------ RECORDS PROVIDED

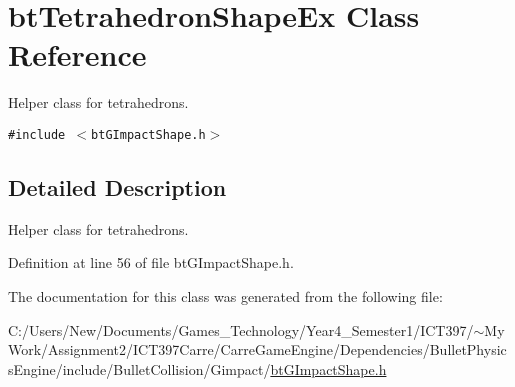 \hypertarget{classbt_tetrahedron_shape_ex}{
\section{btTetrahedronShapeEx Class Reference}
\label{classbt_tetrahedron_shape_ex}
}
Helper class for tetrahedrons.  


{\tt \#include $<$btGImpactShape.h$>$}



\subsection{Detailed Description}
Helper class for tetrahedrons. 

Definition at line 56 of file btGImpactShape.h.

The documentation for this class was generated from the following file:\begin{CompactItemize}
\item 
C:/Users/New/Documents/Games\_\-Technology/Year4\_\-Semester1/ICT397/$\sim$My Work/Assignment2/ICT397Carre/CarreGameEngine/Dependencies/BulletPhysicsEngine/include/BulletCollision/Gimpact/\hyperlink{bt_g_impact_shape_8h}{btGImpactShape.h}\end{CompactItemize}
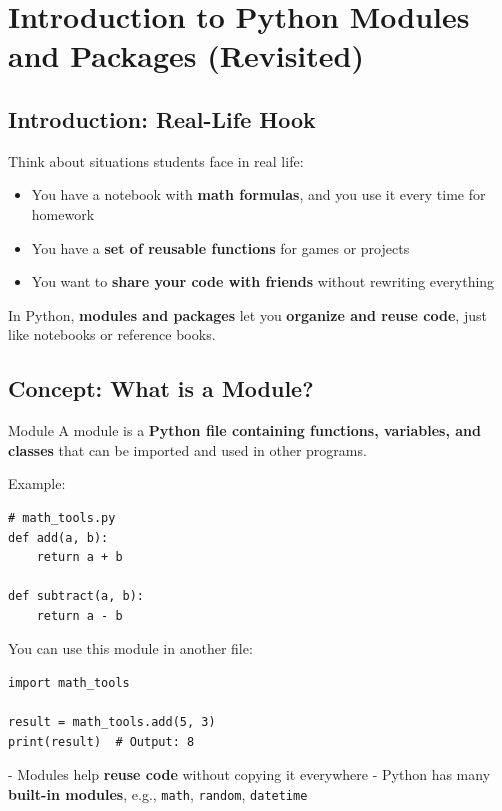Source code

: \chapter{Introduction to Python Modules and Packages (Revisited)}

\section{Introduction: Real-Life Hook}

Think about situations students face in real life:

\begin{itemize}
    \item You have a notebook with \textbf{math formulas}, and you use it every time for homework  
    \item You have a \textbf{set of reusable functions} for games or projects  
    \item You want to \textbf{share your code with friends} without rewriting everything  
\end{itemize}

In Python, \textbf{modules and packages} let you \textbf{organize and reuse code}, just like notebooks or reference books.

\section{Concept: What is a Module?}

\begin{definition}{Module}
A module is a \textbf{Python file containing functions, variables, and classes} that can be imported and used in other programs.
\end{definition}

Example:

\begin{verbatim}
# math_tools.py
def add(a, b):
    return a + b

def subtract(a, b):
    return a - b
\end{verbatim}

You can use this module in another file:

\begin{verbatim}
import math_tools

result = math_tools.add(5, 3)
print(result)  # Output: 8
\end{verbatim}

- Modules help \textbf{reuse code} without copying it everywhere  
- Python has many \textbf{built-in modules}, e.g., \texttt{math}, \texttt{random}, \texttt{datetime}  

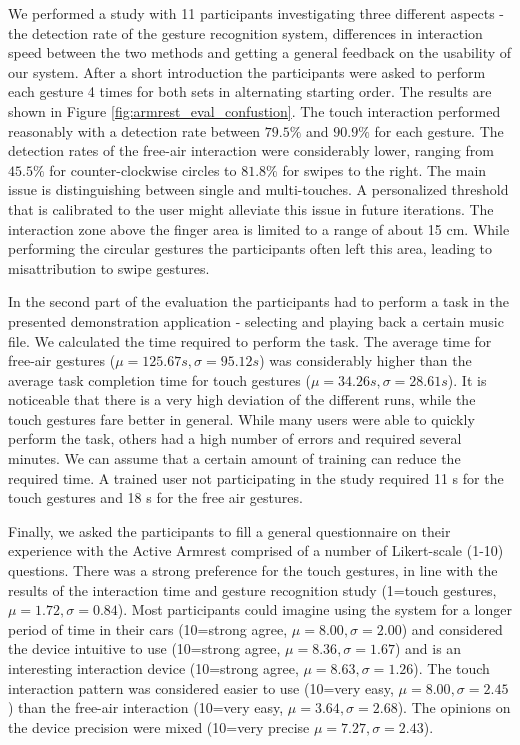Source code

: We performed a study with 11 participants investigating three different aspects - the detection rate of the gesture recognition system, differences in interaction speed between the two methods and getting a general feedback on the usability of our system. After a short introduction the participants were asked to perform each gesture 4 times for both sets in alternating starting order. The results are shown in Figure \ref{fig:armrest_eval_confustion}. The touch interaction performed reasonably with a detection rate between $79.5\%$ and $90.9\%$ for each gesture. The detection rates of the free-air interaction were considerably lower, ranging from $45.5\%$ for counter-clockwise circles to $81.8\%$ for swipes to the right. The main issue is distinguishing between single and multi-touches. A personalized threshold that is calibrated to the user might alleviate this issue in future iterations. The interaction zone above the finger area is limited to a range of about 15 cm. While performing the circular gestures the participants often left this area, leading to misattribution to swipe gestures.

In the second part of the evaluation the participants had to perform a task in the presented demonstration application - selecting and playing back a certain music file. We calculated the time required to perform the task. The average time for free-air gestures ($\mu=125.67s, \sigma=95.12s$) was considerably higher than the average task completion time for touch gestures ($\mu=34.26s, \sigma=28.61s$). It is noticeable that there is a very high deviation of the different runs, while the touch gestures fare better in general. While many users were able to quickly perform the task, others had a high number of errors and required several minutes. We can assume that a certain amount of training can reduce the required time. A trained user not participating in the study required 11 s for the touch gestures and 18 s for the free air gestures.

Finally, we asked the participants to fill a general questionnaire on their experience with the Active Armrest comprised of a number of Likert-scale (1-10) questions. There was a strong preference for the touch gestures, in line with the results of the interaction time and gesture recognition study (1=touch gestures, $\mu=1.72, \sigma=0.84$). Most participants could imagine using the system for a longer period of time in their cars (10=strong agree, $\mu=8.00, \sigma=2.00$) and considered the device intuitive to use (10=strong agree, $\mu=8.36, \sigma=1.67$) and is an interesting interaction device (10=strong agree, $\mu=8.63, \sigma=1.26$). The touch interaction pattern was considered easier to use (10=very easy, $\mu=8.00, \sigma=2.45$) than the free-air interaction (10=very easy, $\mu=3.64, \sigma=2.68$). The opinions on the device precision were mixed (10=very precise $\mu=7.27, \sigma=2.43$).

------------

▶ AIM OF THE TASK:
Read the data above. Pull out each line in which the string "CompactItemize" appears.

▶ TASK ANSWER:
The documentation for this class was generated from the following file:\begin{CompactItemize}
C:/Users/New/Documents/Games\_\-Technology/Year4\_\-Semester1/ICT397/$\sim$My Work/Assignment2/ICT397Carre/CarreGameEngine/Dependencies/BulletPhysicsEngine/include/BulletCollision/Gimpact/\hyperlink{bt_g_impact_shape_8h}{btGImpactShape.h}\end{CompactItemize}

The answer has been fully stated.